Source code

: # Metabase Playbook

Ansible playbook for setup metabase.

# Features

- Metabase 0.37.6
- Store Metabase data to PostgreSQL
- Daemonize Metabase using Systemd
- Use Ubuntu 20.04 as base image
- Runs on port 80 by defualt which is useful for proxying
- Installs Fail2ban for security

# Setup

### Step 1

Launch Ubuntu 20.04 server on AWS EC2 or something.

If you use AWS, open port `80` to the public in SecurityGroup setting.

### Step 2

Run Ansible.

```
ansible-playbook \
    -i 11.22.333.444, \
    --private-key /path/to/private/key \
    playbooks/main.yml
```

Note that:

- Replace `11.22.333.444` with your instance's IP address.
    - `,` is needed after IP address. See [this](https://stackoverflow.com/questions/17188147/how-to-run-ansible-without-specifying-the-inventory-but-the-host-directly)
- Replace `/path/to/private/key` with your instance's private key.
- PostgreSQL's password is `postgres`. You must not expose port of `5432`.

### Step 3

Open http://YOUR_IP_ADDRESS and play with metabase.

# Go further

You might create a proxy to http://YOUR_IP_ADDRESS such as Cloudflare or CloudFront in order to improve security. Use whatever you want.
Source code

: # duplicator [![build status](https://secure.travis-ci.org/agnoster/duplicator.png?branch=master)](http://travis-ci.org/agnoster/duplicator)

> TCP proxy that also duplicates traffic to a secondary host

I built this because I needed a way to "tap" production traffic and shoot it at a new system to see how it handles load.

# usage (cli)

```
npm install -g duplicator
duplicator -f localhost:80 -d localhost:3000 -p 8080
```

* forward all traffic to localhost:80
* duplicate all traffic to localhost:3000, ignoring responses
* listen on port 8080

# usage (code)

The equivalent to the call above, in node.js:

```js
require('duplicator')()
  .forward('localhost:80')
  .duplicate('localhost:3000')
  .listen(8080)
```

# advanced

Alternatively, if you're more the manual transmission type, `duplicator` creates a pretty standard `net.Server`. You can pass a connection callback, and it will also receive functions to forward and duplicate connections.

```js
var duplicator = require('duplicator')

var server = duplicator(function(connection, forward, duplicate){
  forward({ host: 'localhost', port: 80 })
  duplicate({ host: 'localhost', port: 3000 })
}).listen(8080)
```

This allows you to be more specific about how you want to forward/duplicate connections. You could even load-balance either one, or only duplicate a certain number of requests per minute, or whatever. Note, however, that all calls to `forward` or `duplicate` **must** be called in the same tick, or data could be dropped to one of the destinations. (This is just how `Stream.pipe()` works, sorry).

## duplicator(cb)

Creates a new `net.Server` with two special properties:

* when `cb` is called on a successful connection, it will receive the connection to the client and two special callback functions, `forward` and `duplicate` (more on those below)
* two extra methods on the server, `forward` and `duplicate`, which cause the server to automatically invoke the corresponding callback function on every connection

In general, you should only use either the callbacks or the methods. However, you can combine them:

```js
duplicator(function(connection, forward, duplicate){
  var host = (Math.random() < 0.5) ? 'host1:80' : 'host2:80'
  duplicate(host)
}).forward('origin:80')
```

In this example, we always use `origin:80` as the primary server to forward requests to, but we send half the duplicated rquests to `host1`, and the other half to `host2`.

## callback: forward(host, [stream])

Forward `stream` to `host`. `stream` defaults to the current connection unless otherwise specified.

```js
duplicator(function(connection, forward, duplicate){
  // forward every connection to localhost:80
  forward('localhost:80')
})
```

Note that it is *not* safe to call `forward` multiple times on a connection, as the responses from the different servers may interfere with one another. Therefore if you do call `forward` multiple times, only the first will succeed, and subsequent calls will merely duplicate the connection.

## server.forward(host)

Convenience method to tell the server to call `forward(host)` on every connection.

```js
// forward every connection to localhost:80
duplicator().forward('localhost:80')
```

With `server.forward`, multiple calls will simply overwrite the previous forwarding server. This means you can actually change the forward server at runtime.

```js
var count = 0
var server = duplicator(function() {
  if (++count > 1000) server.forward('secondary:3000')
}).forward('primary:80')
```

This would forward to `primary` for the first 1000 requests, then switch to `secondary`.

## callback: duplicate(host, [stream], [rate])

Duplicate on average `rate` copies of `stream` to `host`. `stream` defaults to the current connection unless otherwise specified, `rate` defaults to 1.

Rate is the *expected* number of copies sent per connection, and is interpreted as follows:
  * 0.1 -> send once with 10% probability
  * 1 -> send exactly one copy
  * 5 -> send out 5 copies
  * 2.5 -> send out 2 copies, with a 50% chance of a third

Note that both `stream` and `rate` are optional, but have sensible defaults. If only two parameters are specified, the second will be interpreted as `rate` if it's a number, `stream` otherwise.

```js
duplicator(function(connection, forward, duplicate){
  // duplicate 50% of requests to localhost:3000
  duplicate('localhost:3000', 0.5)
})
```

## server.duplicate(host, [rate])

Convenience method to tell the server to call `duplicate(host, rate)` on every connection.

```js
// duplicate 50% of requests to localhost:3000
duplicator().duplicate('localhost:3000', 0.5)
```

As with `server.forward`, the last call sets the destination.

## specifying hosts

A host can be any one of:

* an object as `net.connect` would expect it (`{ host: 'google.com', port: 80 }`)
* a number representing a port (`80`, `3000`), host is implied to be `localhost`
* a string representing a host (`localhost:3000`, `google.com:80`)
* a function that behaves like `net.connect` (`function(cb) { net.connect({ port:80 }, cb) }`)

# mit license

- TASK REQUIREMENTS -
Look above for the line with "- PostgreSQL's password" and the line with "The equivalent to"; transcribe both and all lines in between, exactly, and nothing else.

- TASK SOLUTION -
- PostgreSQL's password is `postgres`. You must not expose port of `5432`.

### Step 3

Open http://YOUR_IP_ADDRESS and play with metabase.

# Go further

You might create a proxy to http://YOUR_IP_ADDRESS such as Cloudflare or CloudFront in order to improve security. Use whatever you want.
Source code

: # duplicator [![build status](https://secure.travis-ci.org/agnoster/duplicator.png?branch=master)](http://travis-ci.org/agnoster/duplicator)

> TCP proxy that also duplicates traffic to a secondary host

I built this because I needed a way to "tap" production traffic and shoot it at a new system to see how it handles load.

# usage (cli)

```
npm install -g duplicator
duplicator -f localhost:80 -d localhost:3000 -p 8080
```

* forward all traffic to localhost:80
* duplicate all traffic to localhost:3000, ignoring responses
* listen on port 8080

# usage (code)

The equivalent to the call above, in node.js:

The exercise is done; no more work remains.